Pohl greets Coretta Scott King during her 2005 visit to campus

“It is most fitting that the Student Recreation Center
— a building in the heart of the university campus, built to promote the physical and mental health of our students
— be named for Dr. Pohl who is widely acknowledged as the ‘student-centered’ president,” said Chancellor Lee Jackson when making the announcement at a May appreciation gala held in Pohl’s honor.


Norval Pohl congratulates the 2005 Homecoming queen and king, Amber Clark and Otis Uduebor


Pohl also will be remembered by future generations through an endowed scholarship created in his name by the UNT Foundation and members of the board of the North Texas Exes.

The university has changed significantly since Pohl’s appointment in 2000. The student population has grown from more than 27,000 to more than 32,000. This growth includes a 48 percent increase in Latino enrollment and a 43 percent increase in African American enrollment.

During the course of his presidency, Pohl has helped the university successfully navigate a higher education environment of difficult choices.


U.S. Rep.

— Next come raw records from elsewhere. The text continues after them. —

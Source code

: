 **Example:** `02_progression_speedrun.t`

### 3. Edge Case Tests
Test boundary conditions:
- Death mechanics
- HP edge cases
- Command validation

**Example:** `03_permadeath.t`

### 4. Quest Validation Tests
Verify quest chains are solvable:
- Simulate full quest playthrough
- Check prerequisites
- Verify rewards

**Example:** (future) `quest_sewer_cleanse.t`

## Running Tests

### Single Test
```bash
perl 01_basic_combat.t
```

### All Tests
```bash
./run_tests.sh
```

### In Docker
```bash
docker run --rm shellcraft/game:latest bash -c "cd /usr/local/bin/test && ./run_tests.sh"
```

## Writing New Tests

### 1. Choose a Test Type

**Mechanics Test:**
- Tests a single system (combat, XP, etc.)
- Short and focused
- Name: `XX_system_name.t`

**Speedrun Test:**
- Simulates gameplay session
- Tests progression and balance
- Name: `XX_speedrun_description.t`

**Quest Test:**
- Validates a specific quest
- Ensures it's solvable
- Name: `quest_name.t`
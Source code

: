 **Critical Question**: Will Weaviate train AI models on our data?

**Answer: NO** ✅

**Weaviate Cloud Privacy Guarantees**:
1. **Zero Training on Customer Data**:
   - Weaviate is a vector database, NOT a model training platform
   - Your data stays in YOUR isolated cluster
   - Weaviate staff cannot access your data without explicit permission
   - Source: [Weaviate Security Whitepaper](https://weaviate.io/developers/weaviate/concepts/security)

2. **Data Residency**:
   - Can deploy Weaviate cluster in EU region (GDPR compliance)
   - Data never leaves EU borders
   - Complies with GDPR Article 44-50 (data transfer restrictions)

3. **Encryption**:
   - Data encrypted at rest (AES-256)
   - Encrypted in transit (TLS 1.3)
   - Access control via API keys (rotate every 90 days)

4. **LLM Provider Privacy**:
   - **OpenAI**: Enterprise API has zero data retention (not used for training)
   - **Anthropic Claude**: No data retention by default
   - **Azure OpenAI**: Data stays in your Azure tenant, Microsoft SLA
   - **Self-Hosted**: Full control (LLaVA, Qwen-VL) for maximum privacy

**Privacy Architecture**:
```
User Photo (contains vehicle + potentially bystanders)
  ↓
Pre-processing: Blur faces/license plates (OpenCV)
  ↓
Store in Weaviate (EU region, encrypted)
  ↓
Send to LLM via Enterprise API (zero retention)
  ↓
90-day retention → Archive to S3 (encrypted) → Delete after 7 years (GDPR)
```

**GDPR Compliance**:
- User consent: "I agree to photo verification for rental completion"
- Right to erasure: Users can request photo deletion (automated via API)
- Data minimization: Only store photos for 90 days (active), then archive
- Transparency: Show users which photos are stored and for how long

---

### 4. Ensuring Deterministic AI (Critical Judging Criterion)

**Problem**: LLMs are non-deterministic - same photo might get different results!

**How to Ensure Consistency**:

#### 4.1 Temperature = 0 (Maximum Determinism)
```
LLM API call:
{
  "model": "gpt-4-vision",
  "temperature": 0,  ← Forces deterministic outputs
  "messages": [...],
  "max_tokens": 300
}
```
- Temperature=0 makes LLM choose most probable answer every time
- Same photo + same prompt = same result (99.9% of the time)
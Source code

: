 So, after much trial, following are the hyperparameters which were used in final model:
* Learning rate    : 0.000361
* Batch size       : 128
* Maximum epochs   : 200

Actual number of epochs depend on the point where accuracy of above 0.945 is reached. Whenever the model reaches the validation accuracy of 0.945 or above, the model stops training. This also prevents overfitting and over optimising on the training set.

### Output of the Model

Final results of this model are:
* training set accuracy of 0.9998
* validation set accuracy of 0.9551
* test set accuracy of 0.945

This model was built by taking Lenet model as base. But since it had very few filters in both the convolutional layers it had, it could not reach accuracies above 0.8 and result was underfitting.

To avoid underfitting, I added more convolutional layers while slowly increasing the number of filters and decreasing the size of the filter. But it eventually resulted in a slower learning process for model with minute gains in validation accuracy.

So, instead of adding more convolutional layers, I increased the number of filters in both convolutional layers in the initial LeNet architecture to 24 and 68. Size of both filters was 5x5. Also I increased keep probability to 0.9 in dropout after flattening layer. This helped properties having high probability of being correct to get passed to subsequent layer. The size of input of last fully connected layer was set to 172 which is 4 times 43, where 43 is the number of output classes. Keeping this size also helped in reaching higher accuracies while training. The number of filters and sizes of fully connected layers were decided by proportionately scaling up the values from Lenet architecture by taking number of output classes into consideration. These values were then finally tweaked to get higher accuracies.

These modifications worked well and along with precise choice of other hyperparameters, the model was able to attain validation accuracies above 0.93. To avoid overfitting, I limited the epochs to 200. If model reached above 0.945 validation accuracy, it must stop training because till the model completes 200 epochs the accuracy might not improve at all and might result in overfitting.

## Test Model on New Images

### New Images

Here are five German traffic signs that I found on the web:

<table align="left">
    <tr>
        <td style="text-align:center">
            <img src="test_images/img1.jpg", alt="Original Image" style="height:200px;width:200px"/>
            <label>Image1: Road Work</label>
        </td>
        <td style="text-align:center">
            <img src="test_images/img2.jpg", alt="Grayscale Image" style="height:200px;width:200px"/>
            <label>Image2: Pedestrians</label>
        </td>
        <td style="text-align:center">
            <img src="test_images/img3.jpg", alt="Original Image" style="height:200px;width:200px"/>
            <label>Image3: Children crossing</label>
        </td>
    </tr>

Michael Burgess, right, was on hand in November 2003 to announce a $3.1 million appropriation for advanced research and technology at UNT. In January 2004, the UNT Research Park became the home of the new UNT College of Engineering.

His entrepreneurial qualities and leadership resulted in the formation of a UNT College of Engineering that is housed at the new UNT Research Park, improvements to the physical campus through beautification efforts and the construction of a number of new buildings, as well as the implementation of a shuttle bus system to make travel to and around campus easier, Jackson said at the gala.

Jackson also noted that a higher level of student and alumni pride has blossomed — showcased at the university’s football games where students, alumni and other fans cheer on the Mean Green. But Pohl’s work to improve the university’s athletic reputation and prowess didn’t start or stop with football.


The Chemistry Building, which opened in 2004, was one of several new buildings constructed during Pohl’s tenure.

The university developed the Mean Green Village on the new Eagle Point portion of campus during the past few years in order to provide state-of-the-art support services to the student-athletes as well as high-quality facilities for the women’s teams.

Most importantly, Jackson said, UNT launched the broadest strategic planning process in its history in 2004, providing a foundation that will position the university for progress in coming decades.


Norval Pohl displays the Eagle claw with his wife, Barbikay, and members of the Eagle Ambassadors in 2001


For Pohl, students remain the key.

“The history of UNT is best told in the success stories of our students — of hardships overcome, of perseverance and the development of life-long friendships, and ultimately of personal discovery,” he says.

“Working with these students has been an incredibly rewarding experience. I am convinced that by keeping our focus on them — by being a student-centered university — we guarantee a very bright future for UNT.”